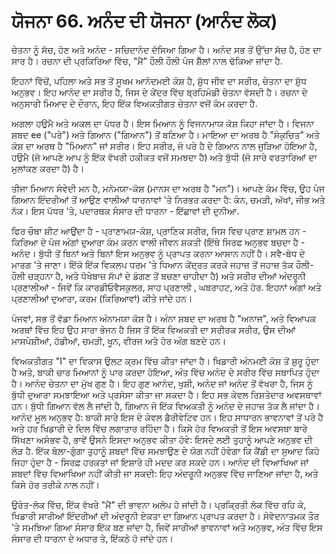 # ਯੋਜਨਾ 66. ਅਨੰਦ ਦੀ ਯੋਜਨਾ (ਆਨੰਦ ਲੋਕ)

ਚੇਤਨਾ ਨੂੰ ਸੱਚ, ਹੋਣ ਅਤੇ ਅਨੰਦ - ਸਚਿਦਾਨੰਦ ਦੱਸਿਆ ਗਿਆ ਹੈ। ਅਨੰਦ ਸਭ ਤੋਂ ਉੱਚਾ ਸੱਚ ਹੈ, ਹੋਣ ਦਾ ਸਾਰ ਹੈ। ਰਚਨਾ ਦੀ ਪ੍ਰਕਿਰਿਆ ਵਿੱਚ, "ਮੈਂ" ਹੌਲੀ ਹੌਲੀ ਪੰਜ ਸ਼ੈੱਲਾਂ ਨਾਲ ਢੱਕਿਆ ਜਾਂਦਾ ਹੈ.

ਇਹਨਾਂ ਵਿੱਚੋਂ, ਪਹਿਲਾ ਅਤੇ ਸਭ ਤੋਂ ਸੂਖਮ ਆਨੰਦਮਈ ਕੋਸ਼ ਹੈ, ਸ਼ੁੱਧ ਜੀਵ ਦਾ ਸਰੀਰ, ਚੇਤਨਾ ਦਾ ਸ਼ੁੱਧ ਅਨੁਭਵ। ਇਹ ਆਨੰਦ ਦਾ ਸਰੀਰ ਹੈ, ਜਿਸ ਦੇ ਕੇਂਦਰ ਵਿੱਚ ਬ੍ਰਹਿਮੰਡੀ ਚੇਤਨਾ ਵੱਸਦੀ ਹੈ। ਰਚਨਾ ਦੇ ਅਨੁਸਾਰੀ ਮਿਆਦ ਦੇ ਦੌਰਾਨ, ਇਹ ਇੱਕ ਵਿਅਕਤੀਗਤ ਚੇਤਨਾ ਵਜੋਂ ਕੰਮ ਕਰਦਾ ਹੈ.

ਅਗਲਾ ਹਉਮੈ ਅਤੇ ਅਕਲ ਦਾ ਪੱਧਰ ਹੈ। ਇਸ ਮਿਆਨ ਨੂੰ ਵਿਜਨਾਮਾਯ ਕੋਸ਼ ਕਿਹਾ ਜਾਂਦਾ ਹੈ। ਵਿਜਨਾ ਸ਼ਬਦ ee ("ਪਰੇ") ਅਤੇ ਗਿਆਨ ("ਗਿਆਨ") ਤੋਂ ਬਣਿਆ ਹੈ। ਮਾਇਆ ਦਾ ਅਰਥ ਹੈ "ਸੰਕੁਚਿਤ" ਅਤੇ ਕੋਸ਼ ਦਾ ਅਰਥ ਹੈ "ਮਿਆਨ" ਜਾਂ ਸਰੀਰ। ਇਹ ਸਰੀਰ, ਜੋ ਪਰੇ ਹੈ ਦੇ ਗਿਆਨ ਨਾਲ ਜੁੜਿਆ ਹੋਇਆ ਹੈ, ਹਉਮੈ (ਜੋ ਆਪਣੇ ਆਪ ਨੂੰ ਇੱਕ ਵੱਖਰੀ ਹਕੀਕਤ ਵਜੋਂ ਸਮਝਦਾ ਹੈ) ਅਤੇ ਬੁੱਧੀ (ਜੋ ਸਾਰੇ ਵਰਤਾਰਿਆਂ ਦਾ ਮੁਲਾਂਕਣ ਕਰਦਾ ਹੈ) ਹੈ।

ਤੀਜਾ ਮਿਆਨ ਸੰਵੇਦੀ ਮਨ ਹੈ, ਮਨੋਮਯਾ-ਕੋਸ਼ (ਮਾਨਸ ਦਾ ਅਰਥ ਹੈ "ਮਨ")। ਆਪਣੇ ਕੰਮ ਵਿੱਚ, ਉਹ ਪੰਜ ਗਿਆਨ ਇੰਦਰੀਆਂ ਤੋਂ ਆਉਣ ਵਾਲੀਆਂ ਧਾਰਨਾਵਾਂ 'ਤੇ ਨਿਰਭਰ ਕਰਦਾ ਹੈ: ਕੰਨ, ਚਮੜੀ, ਅੱਖਾਂ, ਜੀਭ ਅਤੇ ਨੱਕ। ਇਸ ਪੱਧਰ 'ਤੇ, ਪਦਾਰਥਕ ਸੰਸਾਰ ਦੀ ਧਾਰਨਾ - ਇੱਛਾਵਾਂ ਦੀ ਦੁਨੀਆ.

ਫਿਰ ਚੌਥਾ ਸ਼ੀਟ ਆਉਂਦਾ ਹੈ - ਪ੍ਰਾਣਾਮਯ-ਕੋਸ਼, ਪ੍ਰਾਣਿਕ ਸਰੀਰ, ਜਿਸ ਵਿਚ ਪ੍ਰਾਣ ਸ਼ਾਮਲ ਹਨ - ਕਿਰਿਆ ਦੇ ਪੰਜ ਅੰਗਾਂ ਦੁਆਰਾ ਕੰਮ ਕਰਨ ਵਾਲੀ ਜੀਵਨ ਸ਼ਕਤੀ (ਇੱਥੇ ਸਿਰਫ ਅਨੁਭਵ ਬਚਦਾ ਹੈ - ਅਨੰਦ। ਬੁੱਧੀ ਤੋਂ ਬਿਨਾਂ ਅਤੇ ਬਿਨਾਂ ਇਸ ਅਨੁਭਵ ਨੂੰ ਪ੍ਰਾਪਤ ਕਰਨਾ ਆਸਾਨ ਨਹੀਂ ਹੈ। ਸਵੈ-ਬੋਧ ਦੇ ਮਾਰਗ 'ਤੇ ਜਾਣਾ। ਇੱਕੋ ਇੱਕ ਵਿਕਲਪ ਧਰਮ 'ਤੇ ਧਿਆਨ ਕੇਂਦ੍ਰਤ ਕਰਕੇ ਜਹਾਜ਼ ਤੋਂ ਜਹਾਜ਼ ਤੱਕ ਹੌਲੀ-ਹੌਲੀ ਚੜ੍ਹਨਾ ਹੈ, ਅਤੇ ਧੋਖੇਬਾਜ਼ ਸੱਪਾਂ ਦੇ ਡੰਗਣ ਤੋਂ ਬਚਣਾ ਚਾਹੀਦਾ ਹੈ) ਅਤੇ ਸਰੀਰ ਦੀਆਂ ਅੰਦਰੂਨੀ ਪ੍ਰਣਾਲੀਆਂ - ਜਿਵੇਂ ਕਿ ਕਾਰਡੀਓਵੈਸਕੁਲਰ, ਸਾਹ ਪ੍ਰਣਾਲੀ , ਘਬਰਾਹਟ, ਅਤੇ ਹੋਰ. ਇਹਨਾਂ ਅੰਗਾਂ ਅਤੇ ਪ੍ਰਣਾਲੀਆਂ ਦੁਆਰਾ, ਕਰਮ (ਕਿਰਿਆਵਾਂ) ਕੀਤੇ ਜਾਂਦੇ ਹਨ।

ਪੰਜਵਾਂ, ਸਭ ਤੋਂ ਵੱਡਾ ਮਿਆਨ ਅੰਨਾਮਯਾ ਕੋਸ਼ ਹੈ। ਅੰਨਾ ਸ਼ਬਦ ਦਾ ਅਰਥ ਹੈ "ਅਨਾਜ", ਅਤੇ ਵਿਆਪਕ ਅਰਥਾਂ ਵਿੱਚ ਇਹ ਉਹ ਸਾਰਾ ਭੋਜਨ ਹੈ ਜਿਸ ਤੋਂ ਇੱਕ ਵਿਅਕਤੀ ਦਾ ਸਰੀਰਕ ਸਰੀਰ, ਉਸ ਦੀਆਂ ਮਾਸਪੇਸ਼ੀਆਂ, ਹੱਡੀਆਂ, ਚਮੜੀ, ਖੂਨ, ਵੀਰਜ ਅਤੇ ਹੋਰ ਅੰਗ ਬਣਦੇ ਹਨ।

ਵਿਅਕਤੀਗਤ "I" ਦਾ ਵਿਕਾਸ ਉਲਟ ਕ੍ਰਮ ਵਿੱਚ ਕੀਤਾ ਜਾਂਦਾ ਹੈ। ਖਿਡਾਰੀ ਅੰਨਮਈ ਕੋਸ਼ ਤੋਂ ਸ਼ੁਰੂ ਹੁੰਦਾ ਹੈ ਅਤੇ, ਬਾਕੀ ਚਾਰ ਮਿਆਨਾਂ ਨੂੰ ਪਾਰ ਕਰਦਾ ਹੋਇਆ, ਅੰਤ ਵਿੱਚ ਅਨੰਦ ਦੇ ਸਰੀਰ ਵਿੱਚ ਸਥਾਪਿਤ ਹੁੰਦਾ ਹੈ। ਆਨੰਦ ਚੇਤਨਾ ਦਾ ਮੁੱਖ ਗੁਣ ਹੈ। ਇਹ ਗੁਣ ਆਨੰਦ, ਖੁਸ਼ੀ, ਅਨੰਦ ਜਾਂ ਅਨੰਦ ਤੋਂ ਵੱਖਰਾ ਹੈ, ਜਿਸ ਨੂੰ ਬੁੱਧੀ ਦੁਆਰਾ ਸਮਝਾਇਆ ਅਤੇ ਪ੍ਰਸੰਸਾ ਕੀਤਾ ਜਾ ਸਕਦਾ ਹੈ। ਇਹ ਸਭ ਕੇਵਲ ਰਿਸ਼ਤੇਦਾਰ ਅਵਸਥਾਵਾਂ ਹਨ। ਬੁੱਧੀ ਗਿਆਨ ਵੱਲ ਲੈ ਜਾਂਦੀ ਹੈ, ਗਿਆਨ ਜੋ ਇੱਕ ਵਿਅਕਤੀ ਨੂੰ ਅਨੰਦ ਦੇ ਜਹਾਜ਼ ਤੱਕ ਲੈ ਜਾਂਦਾ ਹੈ। ਆਨੰਦ ਮੂਲ ਅਨੁਭਵ ਹੈ: ਬਾਕੀ ਸਾਰੇ ਇਸ ਦੇ ਕੇਵਲ ਡੈਰੀਵੇਟਿਵ ਹਨ। ਇਹ ਸਾਧਾਰਨ ਭਾਵਨਾਵਾਂ ਤੋਂ ਪਰੇ ਹੈ ਅਤੇ ਹਰ ਖਿਡਾਰੀ ਦੇ ਦਿਲ ਵਿੱਚ ਲਗਾਤਾਰ ਰਹਿੰਦਾ ਹੈ। ਕਿਸੇ ਹੋਰ ਵਿਅਕਤੀ ਤੋਂ ਇਸ ਅਵਸਥਾ ਬਾਰੇ ਸਿੱਖਣਾ ਅਸੰਭਵ ਹੈ, ਭਾਵੇਂ ਉਸਨੇ ਇਸਦਾ ਅਨੁਭਵ ਕੀਤਾ ਹੋਵੇ: ਇਸਦੇ ਲਈ ਤੁਹਾਨੂੰ ਆਪਣੇ ਅਨੁਭਵ ਦੀ ਲੋੜ ਹੈ. ਇੱਕ ਬੋਲ਼ਾ-ਗੁੰਗਾ ਤੁਹਾਨੂੰ ਸ਼ਬਦਾਂ ਵਿੱਚ ਸਮਝਾਉਣ ਦੇ ਯੋਗ ਨਹੀਂ ਹੋਵੇਗਾ ਕਿ ਕੈਂਡੀ ਦਾ ਸੁਆਦ ਕਿਹੋ ਜਿਹਾ ਹੁੰਦਾ ਹੈ - ਸਿਰਫ਼ ਹਰਕਤਾਂ ਜਾਂ ਇਸ਼ਾਰੇ ਹੀ ਮਦਦ ਕਰ ਸਕਦੇ ਹਨ। ਆਨੰਦ ਦੀ ਵਿਆਖਿਆ ਜਾਂ ਸ਼ਬਦਾਂ ਵਿੱਚ ਵਿਆਖਿਆ ਨਹੀਂ ਕੀਤੀ ਜਾ ਸਕਦੀ: ਇਹ ਅੰਦਰੂਨੀ ਅਨੁਭਵ ਵਿੱਚ ਜਾਣਿਆ ਜਾਂਦਾ ਹੈ, ਅਤੇ ਕਿਸੇ ਹੋਰ ਤਰੀਕੇ ਨਾਲ ਨਹੀਂ।

ਉਰੰਤ-ਲੋਕ ਵਿੱਚ, ਇੱਕ ਵੱਖਰੇ "ਮੈਂ" ਦੀ ਭਾਵਨਾ ਅਲੋਪ ਹੋ ਜਾਂਦੀ ਹੈ। ਪ੍ਰਕ੍ਰਿਤੀ ਲੋਕ ਵਿੱਚ ਰਹਿ ਕੇ, ਖਿਡਾਰੀ ਸਾਰੀਆਂ ਇੰਦਰੀਆਂ ਦੀ ਅੰਦਰੂਨੀ ਏਕਤਾ ਦਾ ਗਿਆਨ ਪ੍ਰਾਪਤ ਕਰਦਾ ਹੈ। ਸੰਵੇਦਨਾਤਮਕ ਤੌਰ 'ਤੇ ਸਮਝਿਆ ਗਿਆ ਸੰਸਾਰ ਇੱਕ ਬਣ ਜਾਂਦਾ ਹੈ, ਜਿਵੇਂ ਸਾਰੀਆਂ ਭਾਵਨਾਵਾਂ ਅਤੇ ਅਨੁਭਵ, ਅੰਤ ਵਿੱਚ ਇਸ ਸੰਸਾਰ ਦੀ ਧਾਰਨਾ ਦੇ ਅਧਾਰ ਤੇ, ਇੱਕਠੇ ਹੋ ਜਾਂਦੇ ਹਨ।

• _WORK INSTRUCTIONS_:
Give back exactly the lines of the listing above that run from the line with "ਅਗਲਾ ਹਉਮੈ ਅਤੇ" to the line with "ਤੀਜਾ ਮਿਆਨ ਸੰਵੇਦੀ", inclusive.

• _RESPONSE FOR THIS EXERCISE_:
ਅਗਲਾ ਹਉਮੈ ਅਤੇ ਅਕਲ ਦਾ ਪੱਧਰ ਹੈ। ਇਸ ਮਿਆਨ ਨੂੰ ਵਿਜਨਾਮਾਯ ਕੋਸ਼ ਕਿਹਾ ਜਾਂਦਾ ਹੈ। ਵਿਜਨਾ ਸ਼ਬਦ ee ("ਪਰੇ") ਅਤੇ ਗਿਆਨ ("ਗਿਆਨ") ਤੋਂ ਬਣਿਆ ਹੈ। ਮਾਇਆ ਦਾ ਅਰਥ ਹੈ "ਸੰਕੁਚਿਤ" ਅਤੇ ਕੋਸ਼ ਦਾ ਅਰਥ ਹੈ "ਮਿਆਨ" ਜਾਂ ਸਰੀਰ। ਇਹ ਸਰੀਰ, ਜੋ ਪਰੇ ਹੈ ਦੇ ਗਿਆਨ ਨਾਲ ਜੁੜਿਆ ਹੋਇਆ ਹੈ, ਹਉਮੈ (ਜੋ ਆਪਣੇ ਆਪ ਨੂੰ ਇੱਕ ਵੱਖਰੀ ਹਕੀਕਤ ਵਜੋਂ ਸਮਝਦਾ ਹੈ) ਅਤੇ ਬੁੱਧੀ (ਜੋ ਸਾਰੇ ਵਰਤਾਰਿਆਂ ਦਾ ਮੁਲਾਂਕਣ ਕਰਦਾ ਹੈ) ਹੈ।

ਤੀਜਾ ਮਿਆਨ ਸੰਵੇਦੀ ਮਨ ਹੈ, ਮਨੋਮਯਾ-ਕੋਸ਼ (ਮਾਨਸ ਦਾ ਅਰਥ ਹੈ "ਮਨ")। ਆਪਣੇ ਕੰਮ ਵਿੱਚ, ਉਹ ਪੰਜ ਗਿਆਨ ਇੰਦਰੀਆਂ ਤੋਂ ਆਉਣ ਵਾਲੀਆਂ ਧਾਰਨਾਵਾਂ 'ਤੇ ਨਿਰਭਰ ਕਰਦਾ ਹੈ: ਕੰਨ, ਚਮੜੀ, ਅੱਖਾਂ, ਜੀਭ ਅਤੇ ਨੱਕ। ਇਸ ਪੱਧਰ 'ਤੇ, ਪਦਾਰਥਕ ਸੰਸਾਰ ਦੀ ਧਾਰਨਾ - ਇੱਛਾਵਾਂ ਦੀ ਦੁਨੀਆ.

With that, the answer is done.